Updated November 19, 2017 - 7:35 pm

I used to call the dance floor at Turnberry Place’s Stirling Club “the genteel mosh pit.” There, you might find yourself grooving with entertainer Phyllis McGuire, late casino maverick Bob Stupak or powerhouse real-estate deal-maker David Atwell.

Yep, we had some times at Turnberry Place’s signature nightspot, surrounded by its restaurant (operated by Charlie Palmer), spa, wine lounge, cigar bar and clay tennis courts. The Stirling Club, which covers 73,000 square feet on 3.2 acres, in its heyday served more than 700 residents, who paid $400 a month in membership fees to use its many amenities.
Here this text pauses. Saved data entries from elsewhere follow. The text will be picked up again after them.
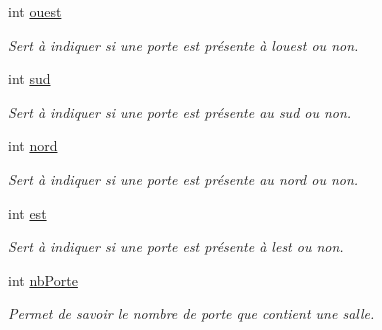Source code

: \begin{DoxyCompactItemize}
\item 
\mbox{\label{structs__salle_af801a20654c4fc051404a6c19ed0e78e}} 
int \hyperlink{structs__salle_af801a20654c4fc051404a6c19ed0e78e}{ouest}
\begin{DoxyCompactList}\small\item\em Sert à indiquer si une porte est présente à l\textquotesingle{}ouest ou non. \end{DoxyCompactList}\item 
\mbox{\label{structs__salle_a26b98e722ab6c0854d32e79a737deea5}} 
int \hyperlink{structs__salle_a26b98e722ab6c0854d32e79a737deea5}{sud}
\begin{DoxyCompactList}\small\item\em Sert à indiquer si une porte est présente au sud ou non. \end{DoxyCompactList}\item 
\mbox{\label{structs__salle_ae81b5af45fffb04b6b41aea588cfd3ff}} 
int \hyperlink{structs__salle_ae81b5af45fffb04b6b41aea588cfd3ff}{nord}
\begin{DoxyCompactList}\small\item\em Sert à indiquer si une porte est présente au nord ou non. \end{DoxyCompactList}\item 
\mbox{\label{structs__salle_adde7fbe9a6fad9bcd5545cb57a5f8c52}} 
int \hyperlink{structs__salle_adde7fbe9a6fad9bcd5545cb57a5f8c52}{est}
\begin{DoxyCompactList}\small\item\em Sert à indiquer si une porte est présente à l\textquotesingle{}est ou non. \end{DoxyCompactList}\item 
\mbox{\label{structs__salle_af19a420c5efee4f6b5378aabef11ca03}} 
int \hyperlink{structs__salle_af19a420c5efee4f6b5378aabef11ca03}{nb\+Porte}
\begin{DoxyCompactList}\small\item\em Permet de savoir le nombre de porte que contient une salle. \end{DoxyCompactList}\item 
\mbox{\label{structs__salle_a14caa8d9cb661d72256f0e832879ab01}} 

\end{DoxyCompactItemize}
But the Stirling Club has stood silent for more than five years. And starting Nov. 28, it will be auctioned on Ten-X, an online commercial real estate site. The auction closes Nov. 30.

How the famous fortress on Paradise Road landed up for auction is a Las Vegas story for the ages.

At its peak, Stirling Club was as exclusive as it was opulent. Only residents and their guests were allowed inside the private compound and the plush Stirling Club lounge. Music director Kelly Clinton-Holmes spearheaded this superexclusive hang, and you never knew who might turn up.

Kelly’s playmates included lounge greats Ronnie Rose and Paul Stubblefield. Jack Jones, Bob Anderson, Frankie Scinta, Elisa Fiorillo, Michelle Johnson, cast members from such Strip production shows as “The Producers,” “Monty Python’s Spamalot,” and “Jersey Boys” appeared as guests.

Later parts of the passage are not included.